Monday 24 October 2011

Strong earthquake hits Turkey, 217 confirmed Dead, 1,000 feared Dead

A powerful earthquake in eastern Turkey has killed at least 217 people with fears of a much higher eventual death toll, as emergency teams scrambled to reach the afflicted region.

(Turkey's Prime Minister Tayyip Erdogan (R) visits Ercis after the earthquake)

The 7.2 magnitude earthquake hit the area near the city of Van, close to the Iranian border, although neighbouring towns and villages were among the worst hit. Idris Naim Sahin, Turkey’s interior minister, said on Monday that 100 people had been killed in Van and a further 117 in the badly hit town of Ercis, 100km further north.


“We don’t know where to put the dead bodies,” Eda Ekisoglu, a nurse at the state hospital in Ercis, told the CNN Turkin television channel on Sunday.

A survivor is carried to the ambulance

Nato said it stood ready to provide aid if necessary, as did Israel, Turkey’s former ally, from which Ankara has become increasingly estranged in recent years.

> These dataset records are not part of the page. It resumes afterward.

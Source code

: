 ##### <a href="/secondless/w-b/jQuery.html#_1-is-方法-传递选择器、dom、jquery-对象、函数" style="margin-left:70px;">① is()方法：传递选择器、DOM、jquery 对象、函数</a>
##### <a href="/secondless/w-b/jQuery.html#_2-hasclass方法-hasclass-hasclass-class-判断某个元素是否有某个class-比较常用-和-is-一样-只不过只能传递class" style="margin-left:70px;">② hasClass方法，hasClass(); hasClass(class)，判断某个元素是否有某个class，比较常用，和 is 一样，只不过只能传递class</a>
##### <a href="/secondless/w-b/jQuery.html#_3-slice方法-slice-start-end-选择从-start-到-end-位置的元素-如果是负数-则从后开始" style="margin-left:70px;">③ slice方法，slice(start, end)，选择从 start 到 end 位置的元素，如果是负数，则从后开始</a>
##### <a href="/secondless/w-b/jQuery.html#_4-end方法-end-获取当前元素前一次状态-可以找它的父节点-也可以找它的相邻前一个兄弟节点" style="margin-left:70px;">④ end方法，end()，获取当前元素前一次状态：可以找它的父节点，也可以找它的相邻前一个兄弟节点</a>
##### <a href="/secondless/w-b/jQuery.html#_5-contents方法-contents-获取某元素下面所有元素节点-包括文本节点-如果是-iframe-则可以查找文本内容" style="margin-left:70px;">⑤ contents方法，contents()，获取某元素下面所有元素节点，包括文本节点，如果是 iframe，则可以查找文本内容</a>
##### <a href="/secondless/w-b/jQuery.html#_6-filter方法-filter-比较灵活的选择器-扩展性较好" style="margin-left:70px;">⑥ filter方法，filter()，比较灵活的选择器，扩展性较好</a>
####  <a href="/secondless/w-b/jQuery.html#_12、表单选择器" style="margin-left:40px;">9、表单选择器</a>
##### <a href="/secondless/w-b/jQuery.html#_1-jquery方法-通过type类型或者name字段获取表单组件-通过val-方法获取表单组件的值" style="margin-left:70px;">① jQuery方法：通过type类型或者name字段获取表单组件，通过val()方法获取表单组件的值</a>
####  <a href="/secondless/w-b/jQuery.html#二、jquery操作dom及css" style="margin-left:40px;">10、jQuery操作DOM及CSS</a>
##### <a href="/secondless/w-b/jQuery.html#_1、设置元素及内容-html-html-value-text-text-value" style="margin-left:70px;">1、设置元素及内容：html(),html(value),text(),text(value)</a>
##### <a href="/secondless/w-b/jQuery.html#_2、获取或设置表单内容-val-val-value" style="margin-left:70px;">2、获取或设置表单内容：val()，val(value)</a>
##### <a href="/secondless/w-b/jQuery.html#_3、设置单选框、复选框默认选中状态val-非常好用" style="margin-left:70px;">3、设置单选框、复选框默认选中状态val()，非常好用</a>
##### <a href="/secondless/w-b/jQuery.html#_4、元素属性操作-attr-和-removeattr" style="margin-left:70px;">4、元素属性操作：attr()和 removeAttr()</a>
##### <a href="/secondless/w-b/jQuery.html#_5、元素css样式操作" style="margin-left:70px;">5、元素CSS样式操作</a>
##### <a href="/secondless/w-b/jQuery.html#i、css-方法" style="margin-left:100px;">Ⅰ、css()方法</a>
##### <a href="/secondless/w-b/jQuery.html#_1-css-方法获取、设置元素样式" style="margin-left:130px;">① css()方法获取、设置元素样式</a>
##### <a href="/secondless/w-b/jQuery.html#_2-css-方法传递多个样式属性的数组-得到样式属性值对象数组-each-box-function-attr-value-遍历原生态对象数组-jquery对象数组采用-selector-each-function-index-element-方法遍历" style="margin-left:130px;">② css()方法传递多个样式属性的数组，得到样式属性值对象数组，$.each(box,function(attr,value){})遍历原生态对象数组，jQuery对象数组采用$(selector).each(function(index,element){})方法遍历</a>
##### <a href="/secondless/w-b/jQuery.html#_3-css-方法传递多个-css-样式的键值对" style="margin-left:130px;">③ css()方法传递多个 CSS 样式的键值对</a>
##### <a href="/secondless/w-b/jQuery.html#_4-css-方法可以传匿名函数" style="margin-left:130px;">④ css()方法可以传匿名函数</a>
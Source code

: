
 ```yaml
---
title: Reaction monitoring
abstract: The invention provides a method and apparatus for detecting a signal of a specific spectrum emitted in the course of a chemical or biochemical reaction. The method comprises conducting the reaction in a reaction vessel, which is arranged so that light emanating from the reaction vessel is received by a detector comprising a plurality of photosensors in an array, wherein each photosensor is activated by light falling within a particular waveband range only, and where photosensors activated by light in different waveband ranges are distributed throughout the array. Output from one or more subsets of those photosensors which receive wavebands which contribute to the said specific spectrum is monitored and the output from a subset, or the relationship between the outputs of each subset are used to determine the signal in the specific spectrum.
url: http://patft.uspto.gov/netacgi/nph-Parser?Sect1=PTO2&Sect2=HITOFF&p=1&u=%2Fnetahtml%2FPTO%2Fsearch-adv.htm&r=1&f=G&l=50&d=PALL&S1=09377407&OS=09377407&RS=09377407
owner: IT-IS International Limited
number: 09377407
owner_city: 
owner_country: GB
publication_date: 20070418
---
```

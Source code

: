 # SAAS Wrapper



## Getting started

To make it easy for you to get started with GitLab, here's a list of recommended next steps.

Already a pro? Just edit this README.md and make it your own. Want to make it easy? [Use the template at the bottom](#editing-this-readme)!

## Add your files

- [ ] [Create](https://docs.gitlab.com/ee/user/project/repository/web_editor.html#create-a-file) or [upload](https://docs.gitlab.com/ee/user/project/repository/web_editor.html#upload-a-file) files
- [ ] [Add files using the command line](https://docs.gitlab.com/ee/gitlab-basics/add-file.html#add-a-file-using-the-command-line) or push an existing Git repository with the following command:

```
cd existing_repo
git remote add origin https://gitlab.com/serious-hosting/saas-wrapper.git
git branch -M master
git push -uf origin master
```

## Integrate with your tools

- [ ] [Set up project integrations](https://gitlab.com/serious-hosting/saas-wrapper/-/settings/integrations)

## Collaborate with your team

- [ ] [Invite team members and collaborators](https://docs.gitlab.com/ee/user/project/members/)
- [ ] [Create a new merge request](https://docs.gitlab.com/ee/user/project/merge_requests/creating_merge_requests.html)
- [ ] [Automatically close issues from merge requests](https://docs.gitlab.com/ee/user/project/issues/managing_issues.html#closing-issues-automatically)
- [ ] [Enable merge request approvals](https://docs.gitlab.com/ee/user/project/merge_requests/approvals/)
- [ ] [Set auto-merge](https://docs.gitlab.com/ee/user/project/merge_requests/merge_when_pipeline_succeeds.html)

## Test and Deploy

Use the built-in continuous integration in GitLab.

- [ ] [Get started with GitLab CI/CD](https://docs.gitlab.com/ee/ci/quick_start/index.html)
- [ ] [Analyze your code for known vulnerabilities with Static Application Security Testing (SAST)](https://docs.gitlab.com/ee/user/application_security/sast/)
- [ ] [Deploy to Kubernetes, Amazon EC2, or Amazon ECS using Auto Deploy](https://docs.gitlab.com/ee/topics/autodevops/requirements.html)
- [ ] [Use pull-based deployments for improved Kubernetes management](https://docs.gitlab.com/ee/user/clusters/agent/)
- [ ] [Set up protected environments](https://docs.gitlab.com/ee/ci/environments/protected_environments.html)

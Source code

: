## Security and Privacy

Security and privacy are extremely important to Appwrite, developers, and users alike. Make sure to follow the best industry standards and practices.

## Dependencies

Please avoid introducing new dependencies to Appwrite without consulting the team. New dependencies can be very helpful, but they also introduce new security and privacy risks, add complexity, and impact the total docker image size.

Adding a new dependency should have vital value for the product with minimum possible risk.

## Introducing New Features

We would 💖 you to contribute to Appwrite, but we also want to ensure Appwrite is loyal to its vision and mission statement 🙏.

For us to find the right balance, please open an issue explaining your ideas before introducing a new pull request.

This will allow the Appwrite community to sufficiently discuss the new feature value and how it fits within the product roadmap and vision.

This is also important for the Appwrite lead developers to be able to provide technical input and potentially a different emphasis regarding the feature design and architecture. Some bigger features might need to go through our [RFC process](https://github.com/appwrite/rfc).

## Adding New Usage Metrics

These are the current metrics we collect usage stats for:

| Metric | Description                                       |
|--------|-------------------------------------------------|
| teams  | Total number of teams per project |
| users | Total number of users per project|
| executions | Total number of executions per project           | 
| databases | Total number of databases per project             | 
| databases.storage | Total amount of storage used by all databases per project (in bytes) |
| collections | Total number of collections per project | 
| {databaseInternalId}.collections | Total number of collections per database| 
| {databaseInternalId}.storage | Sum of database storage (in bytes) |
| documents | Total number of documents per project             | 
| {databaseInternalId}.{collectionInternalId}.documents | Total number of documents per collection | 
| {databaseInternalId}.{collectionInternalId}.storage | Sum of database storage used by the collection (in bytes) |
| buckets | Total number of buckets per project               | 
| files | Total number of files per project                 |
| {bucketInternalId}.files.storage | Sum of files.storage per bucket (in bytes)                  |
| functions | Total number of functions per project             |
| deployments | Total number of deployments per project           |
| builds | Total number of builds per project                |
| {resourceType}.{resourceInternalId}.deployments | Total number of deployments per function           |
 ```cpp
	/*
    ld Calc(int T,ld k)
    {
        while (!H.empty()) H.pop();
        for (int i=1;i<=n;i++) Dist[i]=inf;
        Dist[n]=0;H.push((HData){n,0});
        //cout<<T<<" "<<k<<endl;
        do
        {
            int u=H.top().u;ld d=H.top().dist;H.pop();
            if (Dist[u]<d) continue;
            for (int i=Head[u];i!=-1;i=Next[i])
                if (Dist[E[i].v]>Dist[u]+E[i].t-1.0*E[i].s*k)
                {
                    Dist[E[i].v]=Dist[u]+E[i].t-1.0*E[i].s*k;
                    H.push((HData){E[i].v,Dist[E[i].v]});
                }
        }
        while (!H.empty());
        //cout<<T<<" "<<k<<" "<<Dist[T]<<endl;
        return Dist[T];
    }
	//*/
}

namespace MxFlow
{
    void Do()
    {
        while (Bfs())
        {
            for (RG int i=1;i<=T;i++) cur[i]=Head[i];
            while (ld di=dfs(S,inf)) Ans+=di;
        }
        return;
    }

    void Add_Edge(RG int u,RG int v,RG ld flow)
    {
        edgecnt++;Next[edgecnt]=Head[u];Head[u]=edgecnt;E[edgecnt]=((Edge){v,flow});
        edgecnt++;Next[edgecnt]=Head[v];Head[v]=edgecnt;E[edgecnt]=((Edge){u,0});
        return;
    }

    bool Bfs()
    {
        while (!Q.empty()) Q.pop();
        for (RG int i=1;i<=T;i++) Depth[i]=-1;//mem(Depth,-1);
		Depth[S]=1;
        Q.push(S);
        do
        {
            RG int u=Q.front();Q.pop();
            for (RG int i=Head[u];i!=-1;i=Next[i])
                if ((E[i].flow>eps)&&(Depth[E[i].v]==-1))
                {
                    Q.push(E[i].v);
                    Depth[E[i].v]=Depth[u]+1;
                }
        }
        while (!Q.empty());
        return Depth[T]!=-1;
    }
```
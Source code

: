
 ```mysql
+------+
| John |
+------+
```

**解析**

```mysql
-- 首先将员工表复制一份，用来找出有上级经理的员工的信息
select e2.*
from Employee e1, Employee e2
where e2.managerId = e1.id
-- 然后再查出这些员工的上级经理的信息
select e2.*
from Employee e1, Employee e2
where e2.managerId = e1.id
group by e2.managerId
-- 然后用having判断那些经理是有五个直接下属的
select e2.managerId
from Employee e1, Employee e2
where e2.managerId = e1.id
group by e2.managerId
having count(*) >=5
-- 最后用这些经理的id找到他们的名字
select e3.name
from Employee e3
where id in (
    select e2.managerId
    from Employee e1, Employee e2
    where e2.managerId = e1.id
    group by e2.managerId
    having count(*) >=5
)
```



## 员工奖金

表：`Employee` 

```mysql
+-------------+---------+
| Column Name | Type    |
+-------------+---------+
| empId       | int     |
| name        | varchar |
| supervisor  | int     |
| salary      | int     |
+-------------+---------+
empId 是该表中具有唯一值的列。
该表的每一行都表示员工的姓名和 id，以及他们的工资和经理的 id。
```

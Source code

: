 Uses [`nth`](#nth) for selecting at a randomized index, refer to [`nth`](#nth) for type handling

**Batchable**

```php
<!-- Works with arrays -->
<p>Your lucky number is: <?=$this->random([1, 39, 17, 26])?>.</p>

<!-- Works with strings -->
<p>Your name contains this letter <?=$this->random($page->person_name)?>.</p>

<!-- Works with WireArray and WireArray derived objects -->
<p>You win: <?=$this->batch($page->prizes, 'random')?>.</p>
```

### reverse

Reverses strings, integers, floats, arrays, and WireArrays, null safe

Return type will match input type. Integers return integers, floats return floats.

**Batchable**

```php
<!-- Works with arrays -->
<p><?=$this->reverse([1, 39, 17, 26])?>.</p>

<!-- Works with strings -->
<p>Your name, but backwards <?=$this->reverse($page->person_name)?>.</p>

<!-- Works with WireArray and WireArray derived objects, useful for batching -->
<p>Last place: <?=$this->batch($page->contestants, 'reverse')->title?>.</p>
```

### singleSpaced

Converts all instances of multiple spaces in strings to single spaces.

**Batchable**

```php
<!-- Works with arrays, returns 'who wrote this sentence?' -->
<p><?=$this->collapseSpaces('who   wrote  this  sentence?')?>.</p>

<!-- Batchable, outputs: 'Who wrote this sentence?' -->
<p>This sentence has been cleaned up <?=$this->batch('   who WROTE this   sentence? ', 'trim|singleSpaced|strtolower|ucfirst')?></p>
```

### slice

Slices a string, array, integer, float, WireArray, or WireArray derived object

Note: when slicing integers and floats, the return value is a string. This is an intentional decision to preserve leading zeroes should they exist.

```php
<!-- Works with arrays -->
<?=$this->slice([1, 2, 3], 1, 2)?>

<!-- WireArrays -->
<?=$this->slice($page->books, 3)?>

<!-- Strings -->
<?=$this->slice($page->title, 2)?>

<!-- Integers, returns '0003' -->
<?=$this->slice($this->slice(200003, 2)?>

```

Shimon Peres, Israel’s president, also called Abdullah Gul on Sunday to offer his condolences.




A Turkish foreign ministry official said Turkey had received offers of help from dozens of countries, but had so far declined assistance from all of them, according to Reuters.

Mustafa Erdik, the head of Istanbul’s Kandilli Observatory and Earthquake Research Institute, estimated that about 700 people had been killed, in contrast to the official count of 138. But, cautioning that the estimates were extremely provisional, he added that the death toll could be as high as 500-1,000.

The institute added that the earthquake, which hit at 10:41 GMT, was just 5km below the ground – relatively close to the surface, a factor likely to increase the damage it wreaked. There were numerous aftershocks.

“I am afraid it is going to be heavy,” Ahmet Lutfu Aker, the chairman of Turkey’s Red Crescent, said of the likely casualties. He added that his organisation had sent tents, blankets and food.

Initial reports indicated that the worst hit area was Van’s neighbouring town of Ercis. The earthquake was also felt in Armenia and Iran, but early reports did not indicate significant damage in either country.

Much of Turkey is earthquake-prone, including Istanbul, the capital and the country’s largest city, where thousands of people were killed in an earthquake in 1999. But the area around Van has long been considered particularly at risk.

Mr Erdik said Turkey’s humanitarian services had responded with unprecedented speed. But, since many of the villages in the mountainous region are isolated, it may take time for the scale of the damage to emerge.



The disaster struck Turkey at a time when the country is already in mourning for 24 soldiers killed by militants of the outlawed Kurdistan Workers party, or PKK, last week. In response, Ankara has sent troops over the border to Northern Iraq, where it said it had killed 49 members of the PKK, which Turkey, the US and the European Union all proscribe as a terrorist organisation.